Haryadi Sukamdani, Ketua Umum APINDO mengatakan dalam dua RPP tersebut berisi pasal-pasal yang mematikan swasta dalam penggunaan air. Yang pertama adalah larangan terhadap badan usaha penanaman modal asing untuk peroleh izin pengusahaan sumber daya air. "Kalau memang mau diatur ya soal alokasi air, tidak ada kaitan dengan soal pemilikan modal," ujar Haryadi pada Kamis (18/6).

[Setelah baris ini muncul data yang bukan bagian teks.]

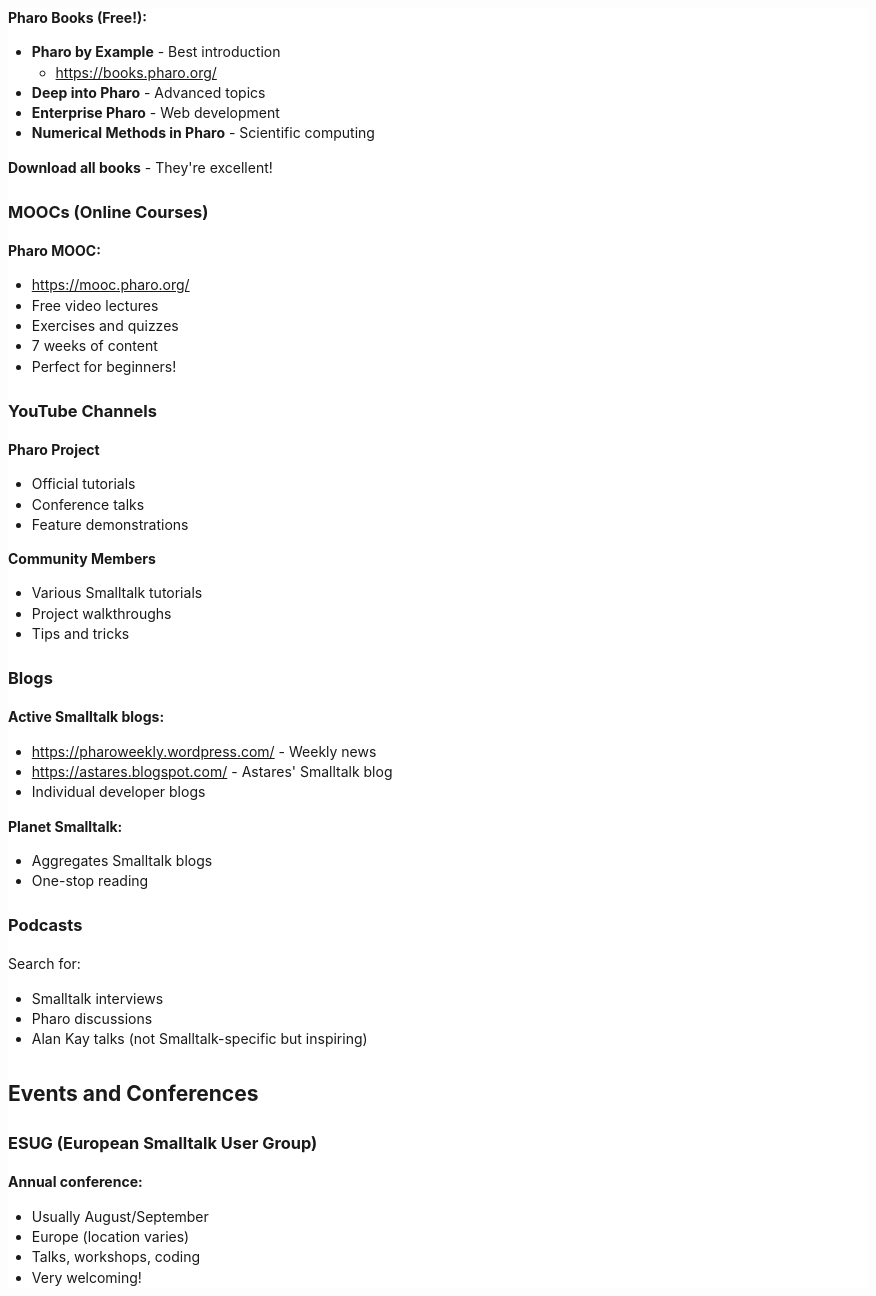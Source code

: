 **Pharo Books (Free!):**
- **Pharo by Example** - Best introduction
  - https://books.pharo.org/
- **Deep into Pharo** - Advanced topics
- **Enterprise Pharo** - Web development
- **Numerical Methods in Pharo** - Scientific computing

**Download all books** - They're excellent!

### MOOCs (Online Courses)

**Pharo MOOC:**
- https://mooc.pharo.org/
- Free video lectures
- Exercises and quizzes
- 7 weeks of content
- Perfect for beginners!

### YouTube Channels

**Pharo Project**
- Official tutorials
- Conference talks
- Feature demonstrations

**Community Members**
- Various Smalltalk tutorials
- Project walkthroughs
- Tips and tricks

### Blogs

**Active Smalltalk blogs:**
- https://pharoweekly.wordpress.com/ - Weekly news
- https://astares.blogspot.com/ - Astares' Smalltalk blog
- Individual developer blogs

**Planet Smalltalk:**
- Aggregates Smalltalk blogs
- One-stop reading

### Podcasts

Search for:
- Smalltalk interviews
- Pharo discussions
- Alan Kay talks (not Smalltalk-specific but inspiring)

## Events and Conferences

### ESUG (European Smalltalk User Group)

**Annual conference:**
- Usually August/September
- Europe (location varies)
- Talks, workshops, coding
- Very welcoming!
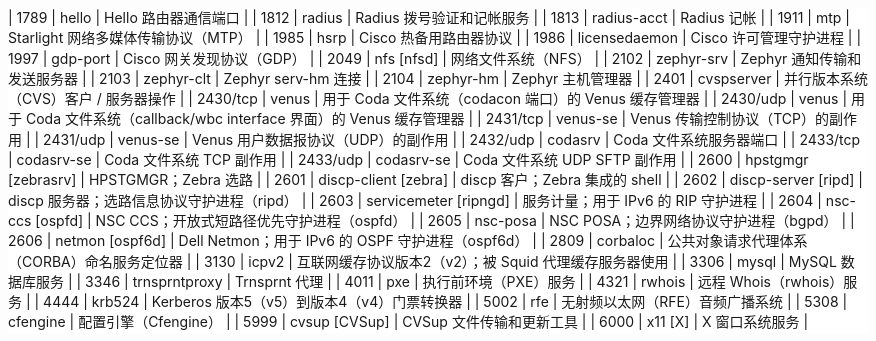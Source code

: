 | 1789                                                         | hello                    | Hello 路由器通信端口                                         |
| 1812                                                         | radius                   | Radius 拨号验证和记帐服务                                    |
| 1813                                                         | radius-acct              | Radius 记帐                                                  |
| 1911                                                         | mtp                      | Starlight 网络多媒体传输协议（MTP）                          |
| 1985                                                         | hsrp                     | Cisco 热备用路由器协议                                       |
| 1986                                                         | licensedaemon            | Cisco 许可管理守护进程                                       |
| 1997                                                         | gdp-port                 | Cisco 网关发现协议（GDP）                                    |
| 2049                                                         | nfs [nfsd]               | 网络文件系统（NFS）                                          |
| 2102                                                         | zephyr-srv               | Zephyr 通知传输和发送服务器                                  |
| 2103                                                         | zephyr-clt               | Zephyr serv-hm 连接                                          |
| 2104                                                         | zephyr-hm                | Zephyr 主机管理器                                            |
| 2401                                                         | cvspserver               | 并行版本系统（CVS）客户 / 服务器操作                         |
| 2430/tcp                                                     | venus                    | 用于 Coda 文件系统（codacon 端口）的 Venus 缓存管理器        |
| 2430/udp                                                     | venus                    | 用于 Coda 文件系统（callback/wbc interface 界面）的 Venus 缓存管理器 |
| 2431/tcp                                                     | venus-se                 | Venus 传输控制协议（TCP）的副作用                            |
| 2431/udp                                                     | venus-se                 | Venus 用户数据报协议（UDP）的副作用                          |
| 2432/udp                                                     | codasrv                  | Coda 文件系统服务器端口                                      |
| 2433/tcp                                                     | codasrv-se               | Coda 文件系统 TCP 副作用                                     |
| 2433/udp                                                     | codasrv-se               | Coda 文件系统 UDP SFTP 副作用                                |
| 2600                                                         | hpstgmgr [zebrasrv]      | HPSTGMGR；Zebra 选路                                         |
| 2601                                                         | discp-client [zebra]     | discp 客户；Zebra 集成的 shell                               |
| 2602                                                         | discp-server [ripd]      | discp 服务器；选路信息协议守护进程（ripd）                   |
| 2603                                                         | servicemeter [ripngd]    | 服务计量；用于 IPv6 的 RIP 守护进程                          |
| 2604                                                         | nsc-ccs [ospfd]          | NSC CCS；开放式短路径优先守护进程（ospfd）                   |
| 2605                                                         | nsc-posa                 | NSC POSA；边界网络协议守护进程（bgpd）                       |
| 2606                                                         | netmon [ospf6d]          | Dell Netmon；用于 IPv6 的 OSPF 守护进程（ospf6d）            |
| 2809                                                         | corbaloc                 | 公共对象请求代理体系（CORBA）命名服务定位器                  |
| 3130                                                         | icpv2                    | 互联网缓存协议版本2（v2）；被 Squid 代理缓存服务器使用       |
| 3306                                                         | mysql                    | MySQL 数据库服务                                             |
| 3346                                                         | trnsprntproxy            | Trnsprnt 代理                                                |
| 4011                                                         | pxe                      | 执行前环境（PXE）服务                                        |
| 4321                                                         | rwhois                   | 远程 Whois（rwhois）服务                                     |
| 4444                                                         | krb524                   | Kerberos 版本5（v5）到版本4（v4）门票转换器                  |
| 5002                                                         | rfe                      | 无射频以太网（RFE）音频广播系统                              |
| 5308                                                         | cfengine                 | 配置引擎（Cfengine）                                         |
| 5999                                                         | cvsup [CVSup]            | CVSup 文件传输和更新工具                                     |
| 6000                                                         | x11 [X]                  | X 窗口系统服务                                               |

Lalu Haryadi menilai RPP ini menetapkan suatu ketentuan tidak jelas soal pemberian izin pengusahaan sumber daya air kepada sektor swasta. "Dalam RPP ditetapkan BUMN dan BUMD sebagai prioritas, sedangkan swasta dalam urutan terbawah. Namun prioritas dan ketersediaan air ini tidak transparansi akan informasinya. Ini kami pandang bentuk kesengajaan pemerintah untuk menutup keterlibatan sektor swasta dalam menjalankan kegiatan pengusahaan sumber daya air," ujar Haryadi.